Very Old Images

This is all old stuff and does not match the quality of imaging easily achieved today. It is of historic interest and shows how far we have come and I leave it here for that reason.

Comet Hale-Bopp

 

Taken April 5th, 1997 from Middle River, Nova Scotia, Canada using a 135mm lens at f/2.8. Film was Fuji Super G+, ISO 800 exposed for 5 minutes. The camera was mounted "piggyback" on a guiding telescope which was clock driven to compensate for the earth's rotation. The dark slash marks in the lower right hand corner are fir trees in the foreground blurred by the telescope's motion as it tracked the comet.

Hale-Bopp was an interesting comet that clearly showed two distinct tails. The broad, fan-tailed whitish one is a dust tail shining by the reflected light of incident sunlight. The more interesting, tightly confined bluish tail is composed of gas. It shines under the influence of solar short wavelength ultraviolet radiation, much as the gas in a fluorescent light fixture shines.

On this date the comet was approximately 130 million miles from earth.

The Great Spiral Galaxy in Andromeda

 

This galaxy is a nearby neighbour of our own Milky Way and resembles it in many ways. The Milky Way would look very similar to this if we could somehow view it from a comparable distance. The Andromeda Galaxy is 2,500,000 light years from earth, meaning this picture shows it as it was two and half million year ago! It is unlikely it has changed much in the interim for, in the life of a galaxy, such a span is but a short time. There are about 200 billion stars in this galaxy.

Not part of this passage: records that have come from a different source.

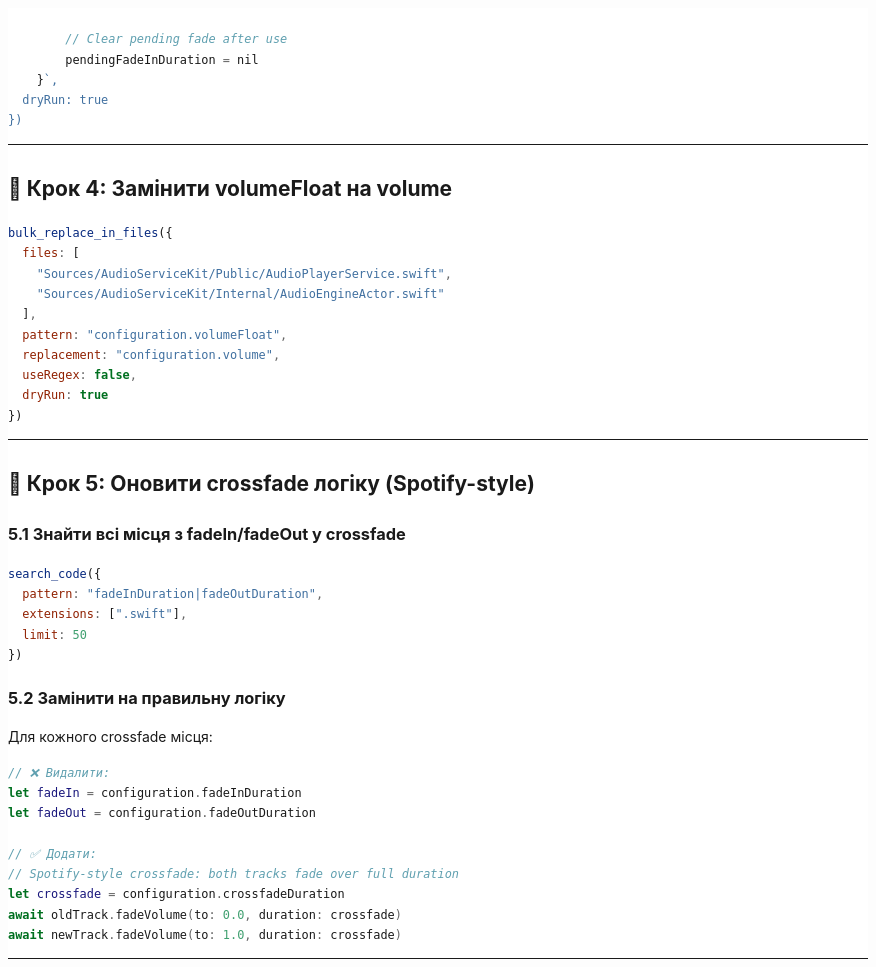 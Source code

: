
 ```javascript
        
        // Clear pending fade after use
        pendingFadeInDuration = nil
    }`,
  dryRun: true
})
```

---

## 📝 Крок 4: Замінити volumeFloat на volume

```javascript
bulk_replace_in_files({
  files: [
    "Sources/AudioServiceKit/Public/AudioPlayerService.swift",
    "Sources/AudioServiceKit/Internal/AudioEngineActor.swift"
  ],
  pattern: "configuration.volumeFloat",
  replacement: "configuration.volume",
  useRegex: false,
  dryRun: true
})
```

---

## 📝 Крок 5: Оновити crossfade логіку (Spotify-style)

### 5.1 Знайти всі місця з fadeIn/fadeOut у crossfade

```javascript
search_code({
  pattern: "fadeInDuration|fadeOutDuration",
  extensions: [".swift"],
  limit: 50
})
```

### 5.2 Замінити на правильну логіку

Для кожного crossfade місця:

```swift
// ❌ Видалити:
let fadeIn = configuration.fadeInDuration
let fadeOut = configuration.fadeOutDuration

// ✅ Додати:
// Spotify-style crossfade: both tracks fade over full duration
let crossfade = configuration.crossfadeDuration
await oldTrack.fadeVolume(to: 0.0, duration: crossfade)
await newTrack.fadeVolume(to: 1.0, duration: crossfade)
```

---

This image is a composite of four frames exposed through a Canon EF300mm f 2.8L IS lens for a total duration of 17 minutes at f2.8. The camera body was a Canon D60 digital and the frames were exposed at the ISO 800 setting. The date was Sept. 7, 2002.

The Orion Nebula - M42

 

For those unfamiliar with the night sky, the Orion nebula is a cloud of hydrogen gas largely ionised by the young, very hot stars embedded within it. These stars were born from the gas cloud and, for this reason, nebulae such as these are often called "stellar nurseries." This nebula is approximately 1500 light years from Earth. It is visible to the unaided eye as a faint, fuzzy patch below the three prominant stars of Orion's belt and is quite unmistakable, if unspectacular, in binoculars.

This image is a composite of four 5 minute exposures exposed through a Canon EF600 f 4.0L IS lens. The camera body was a Canon D60 digital and the frames were exposed at the ISO 800 setting. The date was Nov. 4, 2002.